On a chilly recent day in Abdoulaye’s home in Portland, the brothers offer tea and patiently answer questions about ADLaM. They are unfailingly gracious, gamely agreeing to drive to a scenic spot on the Willamette River for photos after a long day of talking. They’re also quick to deflect praise for what they have accomplished. Ibrahima, who sometimes wakes up to hundreds of email and text messages from grateful ADLaM learners, said simply that he’s “very happy” with how the script has progressed. For his brother, the response to ADLaM can be overwhelming.
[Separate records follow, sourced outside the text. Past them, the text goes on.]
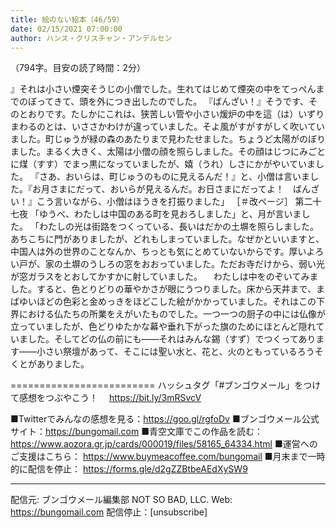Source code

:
 ```yaml
---
title: 絵のない絵本（46/59）
date: 02/15/2021 07:00:00
author: ハンス・クリスチャン・アンデルセン
---
```


（794字。目安の読了時間：2分）

』それは小さい煙突そうじの小僧でした。生れてはじめて煙突の中をてっぺんまでのぼってきて、頭を外につき出したのでした。 『ばんざい！』そうです、そのとおりです。たしかにこれは、狭苦しい管や小さい煖炉の中を這（は）いずりまわるのとは、いささかわけが違っていました。そよ風がすがすがしく吹いていました。町じゅうが緑の森のあたりまで見わたせました。ちょうど太陽がのぼりました。まるく大きく、太陽は小僧の顔を照らしました。その顔はじつにみごとに煤（すす）でまっ黒になっていましたが、嬉（うれ）しさにかがやいていました。 『さあ、おいらは、町じゅうのものに見えるんだ！』と、小僧は言いました。『お月さまにだって、おいらが見えるんだ。お日さまにだってよ！　ばんざい！』こう言いながら、小僧はほうきを打振りました」 ［＃改ページ］ 第二十七夜 「ゆうべ、わたしは中国のある町を見おろしました」と、月が言いました。 「わたしの光は街路をつくっている、長いはだかの土塀を照らしました。あちこちに門がありましたが、どれもしまっていました。なぜかといいますと、中国人は外の世界のことなんか、ちっとも気にとめていないからです。厚いよろい戸が、家の土塀のうしろの窓をおおっていました。ただお寺だけから、弱い光が窓ガラスをとおしてかすかに射していました。 　わたしは中をのぞいてみました。すると、色とりどりの華やかさが眼にうつりました。床から天井まで、まばゆいほどの色彩と金めっきをほどこした絵がかかっていました。それはこの下界における仏たちの所業をえがいたものでした。一つ一つの厨子の中には仏像が立っていましたが、色どりゆたかな幕や垂れ下がった旗のためにほとんど隠れていました。そしてどの仏の前にも――それはみんな錫（すず）でつくってあります――小さい祭壇があって、そこには聖い水と、花と、火のともっているろうそくとがありました。

=========================
ハッシュタグ「#ブンゴウメール」をつけて感想をつぶやこう！　
https://bit.ly/3mRSvcV

■Twitterでみんなの感想を見る：https://goo.gl/rgfoDv
■ブンゴウメール公式サイト：https://bungomail.com
■青空文庫でこの作品を読む：https://www.aozora.gr.jp/cards/000019/files/58165_64334.html
■運営へのご支援はこちら： https://www.buymeacoffee.com/bungomail
■月末まで一時的に配信を停止： https://forms.gle/d2gZZBtbeAEdXySW9

-------
配信元: ブンゴウメール編集部
NOT SO BAD, LLC.
Web: https://bungomail.com
配信停止：[unsubscribe]

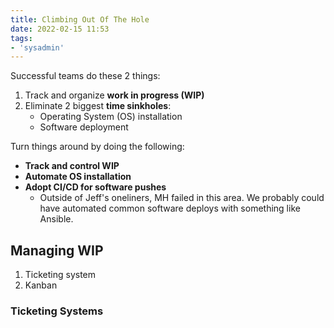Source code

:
 ```yaml
---
title: Climbing Out Of The Hole
date: 2022-02-15 11:53
tags:
- 'sysadmin'
---
```


Successful teams do these 2 things:

1. Track and organize **work in progress (WIP)**
2. Eliminate 2 biggest **time sinkholes**:
   + Operating System (OS) installation
   + Software deployment

Turn things around by doing the following: 

* **Track and control WIP**
* **Automate OS installation**
* **Adopt CI/CD for software pushes**
  + Outside of Jeff's oneliners, MH failed in this area. We probably could have
    automated common software deploys with something like Ansible. 

## Managing WIP

1. Ticketing system
2. Kanban

### Ticketing Systems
“It’s very emotional sometimes,” Abdoulaye said. “I feel like people are grateful beyond what we deserve.”

The brothers want ADLaM to be a tool for combating illiteracy, one as lasting and important to their people as the world’s most well-known alphabets are to cultures that use them. They have a particular goal of ADLaM being used to educate African women, who they said are more impacted by illiteracy than men and are typically the parent who teaches children to read.

“If we educate women we can help a lot of people in the community, because they are the foundation of our community,” Abdoulaye said. “I think ADLaM is the best way to educate people because they don’t need to learn a whole new language that’s only used at school. If we switched to this, it would make education a lot easier.”

That hasn’t happened yet, but ADLaM has fostered a grassroots learning movement fueled largely through social media. There are several ADLaM pages on Facebook, and groups with hundreds of members are learning together on messaging apps. Abdoulaye said he and Ibrahima used to hear mostly about adults learning ADLaM, but increasingly it’s now children. Those children will grow up with ADLaM, using the script Abdoulaye and Ibrahima invented all those years ago in their bedroom.

“That makes us believe ADLaM is going to live,” Abdoulaye said. “It’s now settled into the community because it’s in the kids, and the kids are the future.”